(Given entries Opens)

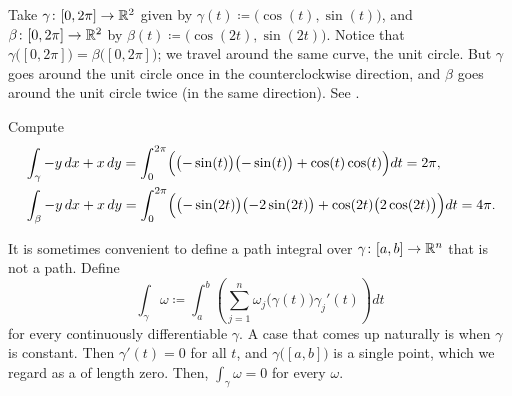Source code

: \begin{example}
Take $\gamma \colon [0,2\pi] \to \R^2$ given by $\gamma(t) \coloneqq
\bigl(\cos(t),\sin(t)\bigr)$, and
$\beta \colon [0,2\pi] \to \R^2$ by $\beta(t) \coloneqq
\bigl(\cos(2t),\sin(2t)\bigr)$.  Notice that
$\gamma\bigl([0,2\pi]\bigr) = \beta\bigl([0,2\pi]\bigr)$; we travel
around the same curve, the unit circle.  But $\gamma$ goes around the unit
circle once in the counterclockwise direction, and $\beta$ goes around the
unit circle twice (in the same direction). 
See .
\begin{myfigureht}
\caption{Circular path traversed once by
$\gamma \colon [0,2\pi] \to \R^2$
and twice by
$\beta \colon [0,2\pi] \to \R^2$.\label{fig:circlepathrepar2}}
\end{myfigureht}

Compute
\begin{align*}
& \int_{\gamma} -y\, dx + x\,dy
=
\int_0^{2\pi}
\Bigl( \bigl(-\sin(t) \bigr) \bigl(-\sin(t) \bigr) + \cos(t) \cos(t) \Bigr) dt
=
2 \pi,\\
& \int_{\beta} -y\, dx + x\,dy
=
\int_0^{2\pi}
\Bigl( \bigl(-\sin(2t) \bigr) \bigl(-2\sin(2t) \bigr) + \cos(2t)
\bigl(2\cos(2t)\bigr) \Bigr) dt
=
4 \pi.
\end{align*}
\end{example}

It is sometimes convenient to define a path integral over $\gamma \colon
[a,b] \to \R^n$ that is not a path.
Define
\begin{equation*}
\int_{\gamma} \omega \coloneqq \int_a^b
\left(
\sum_{j=1}^n
\omega_j\bigl(\gamma(t)\bigr) \gamma_j'(t)
\right) dt 
\end{equation*}
for every continuously differentiable $\gamma$.  A 
case that comes up naturally is when $\gamma$ is constant.  Then
$\gamma'(t) = 0$ for all $t$, and $\gamma\bigl([a,b]\bigr)$ is a single
point, which we regard as a  of length zero.  Then,
$\int_{\gamma} \omega = 0$ for every $\omega$.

(Given entries Closes)

Output all the entries above verbatim, please. No images.

Source code

: \begin{example}
Take $\gamma \colon [0,2\pi] \to \R^2$ given by $\gamma(t) \coloneqq
\bigl(\cos(t),\sin(t)\bigr)$, and
$\beta \colon [0,2\pi] \to \R^2$ by $\beta(t) \coloneqq
\bigl(\cos(2t),\sin(2t)\bigr)$.  Notice that
$\gamma\bigl([0,2\pi]\bigr) = \beta\bigl([0,2\pi]\bigr)$; we travel
around the same curve, the unit circle.  But $\gamma$ goes around the unit
circle once in the counterclockwise direction, and $\beta$ goes around the
unit circle twice (in the same direction). 
See .
\begin{myfigureht}
\caption{Circular path traversed once by
$\gamma \colon [0,2\pi] \to \R^2$
and twice by
$\beta \colon [0,2\pi] \to \R^2$.\label{fig:circlepathrepar2}}
\end{myfigureht}

Compute
\begin{align*}
& \int_{\gamma} -y\, dx + x\,dy
=
\int_0^{2\pi}
\Bigl( \bigl(-\sin(t) \bigr) \bigl(-\sin(t) \bigr) + \cos(t) \cos(t) \Bigr) dt
=
2 \pi,\\
& \int_{\beta} -y\, dx + x\,dy
=
\int_0^{2\pi}
\Bigl( \bigl(-\sin(2t) \bigr) \bigl(-2\sin(2t) \bigr) + \cos(2t)
\bigl(2\cos(2t)\bigr) \Bigr) dt
=
4 \pi.
\end{align*}
\end{example}

It is sometimes convenient to define a path integral over $\gamma \colon
[a,b] \to \R^n$ that is not a path.
Define
\begin{equation*}
\int_{\gamma} \omega \coloneqq \int_a^b
\left(
\sum_{j=1}^n
\omega_j\bigl(\gamma(t)\bigr) \gamma_j'(t)
\right) dt 
\end{equation*}
for every continuously differentiable $\gamma$.  A 
case that comes up naturally is when $\gamma$ is constant.  Then
$\gamma'(t) = 0$ for all $t$, and $\gamma\bigl([a,b]\bigr)$ is a single
point, which we regard as a  of length zero.  Then,
$\int_{\gamma} \omega = 0$ for every $\omega$.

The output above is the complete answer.